Recommandation n° 11 (P. 96) : rééquilibrer les effectifs administratifs de la préfecture, manifestement sous-dimensionnés par rapport aux départements de taille comparable.
Recommandations concernant la Guyane
Recommandation n° 12 (p. 144) : demander au gouvernement de relancer le processus de discussions de manière à faire aboutir l’évolution institutionnelle en Guyane.
Recommandation n° 13 (p. 128) : dans l’hypothèse où le nouveau statut de la Guyane serait adopté, aligner le statut des lois Péyi sur celui des lois de pays de la Nouvelle-Calédonie, de manière à leur faire acquérir un statut quasi législatif.
Recommandations concernant la Guadeloupe
Recommandation 14 (p. 199) : revoir la carte des intercommunalités de la Guadeloupe.
Recommandation 15 (p. 194) : réfléchir à la mise en place d’une délégation de service public pour la desserte aérienne de Marie-Galante sur le modèle de ce qui existe à Saint-Pierre-et-Miquelon.
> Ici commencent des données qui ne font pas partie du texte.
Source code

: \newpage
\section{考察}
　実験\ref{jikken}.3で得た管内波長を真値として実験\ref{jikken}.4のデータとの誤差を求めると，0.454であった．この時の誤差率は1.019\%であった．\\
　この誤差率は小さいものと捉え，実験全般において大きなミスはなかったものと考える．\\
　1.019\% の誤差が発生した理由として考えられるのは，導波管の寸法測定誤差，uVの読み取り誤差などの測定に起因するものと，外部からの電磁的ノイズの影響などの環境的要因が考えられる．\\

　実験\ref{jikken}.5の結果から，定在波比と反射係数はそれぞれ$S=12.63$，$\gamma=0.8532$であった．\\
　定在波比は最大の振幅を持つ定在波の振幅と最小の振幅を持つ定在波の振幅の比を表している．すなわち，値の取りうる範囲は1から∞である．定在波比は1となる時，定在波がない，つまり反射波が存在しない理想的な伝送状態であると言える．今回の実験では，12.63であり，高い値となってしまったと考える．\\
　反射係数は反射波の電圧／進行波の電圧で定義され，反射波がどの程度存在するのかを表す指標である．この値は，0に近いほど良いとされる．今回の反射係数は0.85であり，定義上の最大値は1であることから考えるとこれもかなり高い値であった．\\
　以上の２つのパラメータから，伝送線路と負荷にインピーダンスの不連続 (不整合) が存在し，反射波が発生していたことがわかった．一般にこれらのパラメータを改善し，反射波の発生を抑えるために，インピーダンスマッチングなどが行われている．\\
Recommandations concernant Saint-Martin et Saint-Barthélemy
Recommandation n°16 (p. 215) : finaliser la mise en place de la préfecture de plein exercice et du tribunal judiciaire.
Recommandation n°17 (p. 216) : poursuivre la réflexion sur la décentralisation d’autres services de l’État tels que le rectorat et l’agence régionale de santé.
Recommandation n°18 (p. 217) : encourager et faciliter les projets de coopération entre la collectivité française de Saint-Martin et Sint-Maarten, pays constitutif du Royaume des Pays-Bas.
Recommandation n°19 (p. 220) : mettre en place une « clause de revoyure » permettant une évolution pragmatique et souple du statut de Saint-Barthélemy à intervalles réguliers.
Recommandation concernant Saint-Pierre et Miquelon
Recommandation n°20 (p. 230) : mettre en place au niveau de l’État un système d’expertise permettant de valider des équivalences ou des dérogations en matière de normes, au moins pour les matériaux de construction et les activités liées aux travaux publics.
Recommandation concernant la Nouvelle-Calédonie
Les rapporteurs, compte tenu de la nécessaire relance du dialogue entre loyalistes et indépendantistes, estiment à ce stade prématuré de formuler des recommandations pour ce territoire.
Recommandations concernant Wallis et Futuna
Recommandation 21 (p. 292) : modifier le mode d’élection de l’Assemblée territoriale de Wallis et Futuna pour adopter un vote à la représentation proportionnelle en lieu et place de l’actuel scrutin par circonscriptions.
Recommandation 22 (p. 293) : mener une réflexion sur le nombre de conseillers de l’Assemblée territoriale de Wallis et Futuna dont le nombre devra être impair.
Recommandation 23 (p. 294) : actualiser le domaine de compétence de l’Assemblée territoriale de Wallis et Futuna.
Recommandation 24 (p. 295) : transférer de manière progressive, avec une phase transitoire de cinq à dix ans, le pouvoir exécutif du préfet à la collectivité de Wallis et Futuna.
Recommandation 25 (p. 294) : augmenter la durée des sessions de l’Assemblée territoriale de Wallis et Futuna.
Recommandation 26 (p. 301) : modifier les décrets du 25 juin 1934 et du 22 juillet 1957 pour que, à Wallis et Futuna, la compétence en matière foncière soit officiellement transmise aux autorités coutumières.
Recommandations concernant la Polynésie française
Recommandation 27 (p. 340) : inscrire le statut de la Polynésie française dans un titre spécifique de la Constitution, à l’instar de ce qui a été fait pour la Nouvelle-Calédonie.
Recommandation 28 (p. 319) : favoriser le débat sur la création de communautés d’archipels fédérées autour de compétences précises dans le respect de l’intégrité de la Polynésie française.
Recommandation 29 (p. 338) : aligner le statut des lois de pays de Polynésie française sur celui des lois de pays de Nouvelle-Calédonie, de manière à leur faire perdre leur statut d’acte administratif au profit d’un statut quasi-législatif.
Recommandation 30 (p. 341) : réfléchir à un ajustement de la prime majoritaire accordée au parti arrivé en tête aux élections territoriales de manière à assurer une majorité stable au parti vainqueur tout en permettant une représentation équilibrée des groupes d’opposition.